The system dma-buf heap does not suffer from this issue since
remap_pfn_range is used during the mmap of the buffer, which also sets
VM_PFNMAP on the VMA.
[1] https://git.kernel.org/pub/scm/linux/kernel/git/torvalds/linux.git/commit/mm/vmscan.c?id=fb46e22a9e3863e08aef8815df9f17d0f4b9aede
Fixes: b61614ec318a ("dma-buf: heaps: Add CMA heap to dmabuf heaps")
Signed-off-by: T.J. Mercier <[email protected]>
---
drivers/dma-buf/heaps/cma_heap.c | 7 +++----
1 file changed, 3 insertions(+), 4 deletions(-)
diff --git a/drivers/dma-buf/heaps/cma_heap.c b/drivers/dma-buf/heaps/cma_heap.c
index ee899f8e6721..4a63567e93ba 100644
--- a/drivers/dma-buf/heaps/cma_heap.c
+++ b/drivers/dma-buf/heaps/cma_heap.c
@@ -168,10 +168,7 @@ static vm_fault_t cma_heap_vm_fault(struct vm_fault *vmf)
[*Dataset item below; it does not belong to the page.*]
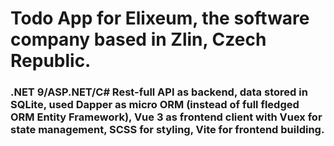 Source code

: # Todo App for Elixeum, the software company based in Zlin, Czech Republic.
###  .NET 9/ASP.NET/C# Rest-full API as backend, data stored in SQLite, used Dapper as micro ORM (instead of full fledged ORM Entity Framework), Vue 3 as frontend client with Vuex for state management, SCSS for styling, Vite for frontend building.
if (vmf->pgoff > buffer->pagecount)
return VM_FAULT_SIGBUS;
- vmf->page = buffer->pages[vmf->pgoff];
- get_page(vmf->page);
-
- return 0;
+ return vmf_insert_pfn(vma, vmf->address, page_to_pfn(buffer->pages[vmf->pgoff]));
}
static const struct vm_operations_struct dma_heap_vm_ops = {
@@ -185,6 +182,8 @@ static int cma_heap_mmap(struct dma_buf *dmabuf, struct vm_area_struct *vma)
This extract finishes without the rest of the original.